23. The energy supply device as claimed in claim 1, wherein the energy supply device is an electric power supply device (10).
24. The energy supply device as claimed in claim 1, wherein the monitoring device is designed to stop the switching on of an additional energy consumer, if by switching on, the predetermined maximum power output would be exceeded.
25. The energy supply device as claimed in claim 1, wherein the energy consumers (3), which are to be connected to the energy supply device (10), are assigned a priority, so that the monitoring device is designed for switching off at least one energy consumer having a low priority, if by switching on an additional energy consumer, the predetermined maximum power output would be exceeded.
26. The energy supply device as claimed in claim 25, wherein upon switching off the additional energy consumer, the monitoring device is designed for switching on the at least one energy consumer having a low priority that previously was switched off.
27. The energy supply device as claimed in claim 1, wherein the monitoring device for checking and controlling the power output to the attached consumers (3) comprises a microcontroller control unit (7).
28. The energy supply device as claimed in claim 27, wherein the microcontroller control unit (7) is connected to all of the attached consumers (3) by way of a data bus (5).
29. The energy supply device as claimed in claim 27, wherein the microcontroller control unit (7) is designed as a master unit, and the attached consumers (3) are designed as the slave unit of a master/slave configuration.
30. The energy supply device as claimed in claim 1, wherein the monitoring device is designed for switching off all of the attached consumers (3), when an overload of the energy supply device (10) such as a consequence of a short circuit is detected.
31. The energy supply device as claimed in claim 1, wherein the monitoring device is provided with an activatable and deactivatable energy saving device, by means of which the attached consumers (3) are put into a state of minimum energy consumption.
32. The energy supply device as claimed in claim 31, wherein the monitoring device is provided with a time limit switch, by means of which an energy saving device can be activated and deactivated.

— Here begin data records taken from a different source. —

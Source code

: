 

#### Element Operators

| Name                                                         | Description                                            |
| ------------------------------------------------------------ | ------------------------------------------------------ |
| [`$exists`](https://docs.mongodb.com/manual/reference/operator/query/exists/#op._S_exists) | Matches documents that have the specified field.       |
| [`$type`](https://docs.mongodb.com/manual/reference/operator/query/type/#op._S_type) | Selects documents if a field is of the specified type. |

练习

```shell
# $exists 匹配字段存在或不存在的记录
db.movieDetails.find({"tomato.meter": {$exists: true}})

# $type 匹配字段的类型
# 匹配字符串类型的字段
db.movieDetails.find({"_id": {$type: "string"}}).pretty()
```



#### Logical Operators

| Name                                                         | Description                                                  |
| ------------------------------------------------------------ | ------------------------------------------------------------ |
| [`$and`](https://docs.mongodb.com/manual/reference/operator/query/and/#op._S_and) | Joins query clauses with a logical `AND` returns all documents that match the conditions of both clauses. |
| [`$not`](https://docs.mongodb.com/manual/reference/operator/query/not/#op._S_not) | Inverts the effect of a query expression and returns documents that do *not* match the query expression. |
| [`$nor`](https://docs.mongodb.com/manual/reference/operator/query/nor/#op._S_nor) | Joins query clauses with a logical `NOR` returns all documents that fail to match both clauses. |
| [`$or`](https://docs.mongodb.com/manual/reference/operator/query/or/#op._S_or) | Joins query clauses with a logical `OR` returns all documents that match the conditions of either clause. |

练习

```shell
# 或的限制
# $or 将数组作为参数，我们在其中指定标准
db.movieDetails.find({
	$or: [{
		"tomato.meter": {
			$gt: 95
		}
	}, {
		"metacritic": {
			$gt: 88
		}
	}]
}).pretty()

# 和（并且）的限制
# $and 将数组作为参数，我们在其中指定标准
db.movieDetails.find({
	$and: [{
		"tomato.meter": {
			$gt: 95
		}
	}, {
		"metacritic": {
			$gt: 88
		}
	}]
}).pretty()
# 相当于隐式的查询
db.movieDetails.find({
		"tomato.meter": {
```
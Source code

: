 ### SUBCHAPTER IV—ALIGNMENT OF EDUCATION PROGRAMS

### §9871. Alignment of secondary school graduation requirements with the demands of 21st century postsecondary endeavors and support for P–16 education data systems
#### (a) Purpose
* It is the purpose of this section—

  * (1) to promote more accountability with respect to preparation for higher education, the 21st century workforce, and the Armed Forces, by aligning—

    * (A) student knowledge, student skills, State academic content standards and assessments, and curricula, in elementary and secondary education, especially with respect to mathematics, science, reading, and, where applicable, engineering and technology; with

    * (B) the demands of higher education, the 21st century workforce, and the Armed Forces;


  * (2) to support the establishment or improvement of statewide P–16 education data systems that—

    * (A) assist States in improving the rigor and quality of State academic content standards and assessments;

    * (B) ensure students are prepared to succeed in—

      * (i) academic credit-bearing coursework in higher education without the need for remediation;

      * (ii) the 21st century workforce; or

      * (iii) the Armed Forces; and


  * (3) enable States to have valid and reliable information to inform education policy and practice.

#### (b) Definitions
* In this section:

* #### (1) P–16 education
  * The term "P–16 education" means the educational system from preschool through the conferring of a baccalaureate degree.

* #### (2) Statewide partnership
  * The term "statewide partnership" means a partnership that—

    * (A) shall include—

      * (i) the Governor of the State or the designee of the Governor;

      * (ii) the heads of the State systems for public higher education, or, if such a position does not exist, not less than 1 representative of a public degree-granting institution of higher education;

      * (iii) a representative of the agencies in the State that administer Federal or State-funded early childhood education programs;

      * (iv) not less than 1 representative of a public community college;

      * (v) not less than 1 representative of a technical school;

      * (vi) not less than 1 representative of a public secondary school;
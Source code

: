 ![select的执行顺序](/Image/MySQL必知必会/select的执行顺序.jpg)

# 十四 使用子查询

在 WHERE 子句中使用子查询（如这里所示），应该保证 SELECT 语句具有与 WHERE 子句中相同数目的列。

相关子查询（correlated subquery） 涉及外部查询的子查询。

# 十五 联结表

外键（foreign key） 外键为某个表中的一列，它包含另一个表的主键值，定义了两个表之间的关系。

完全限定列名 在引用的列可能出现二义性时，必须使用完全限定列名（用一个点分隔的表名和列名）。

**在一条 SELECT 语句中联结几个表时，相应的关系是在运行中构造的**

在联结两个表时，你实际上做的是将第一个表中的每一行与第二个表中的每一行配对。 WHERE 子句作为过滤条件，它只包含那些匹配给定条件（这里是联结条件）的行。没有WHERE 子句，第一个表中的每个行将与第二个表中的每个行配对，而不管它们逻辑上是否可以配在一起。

33. The energy supply device as claimed in claim 1, wherein the monitoring device is provided with a temperature measuring device, by means of which the energy output to the attached consumers (3) is throttled or rather switched off upon exceeding an internal threshold temperature.
34. The energy supply device as claimed in claim 1, further comprising an interface with a CHAIN bus for attaching the energy supply device to an already existing network such as a home appliance network.
35. A bus system, comprising:
at least one power bus (4) for connecting a plurality of energy consumers (3) to an energy supply device (10); and
at least one data bus (5), which is used to communicate between a control unit (7) and the plurality of energy consumers (3) that are attached, in order to check and to control power output of the energy supply device (10) to the energy consumers (3).
36. The bus system, as claimed in claim 35, further comprising an interface with a CHAIN bus for attaching the bus system to an already existing network such as a home appliance network.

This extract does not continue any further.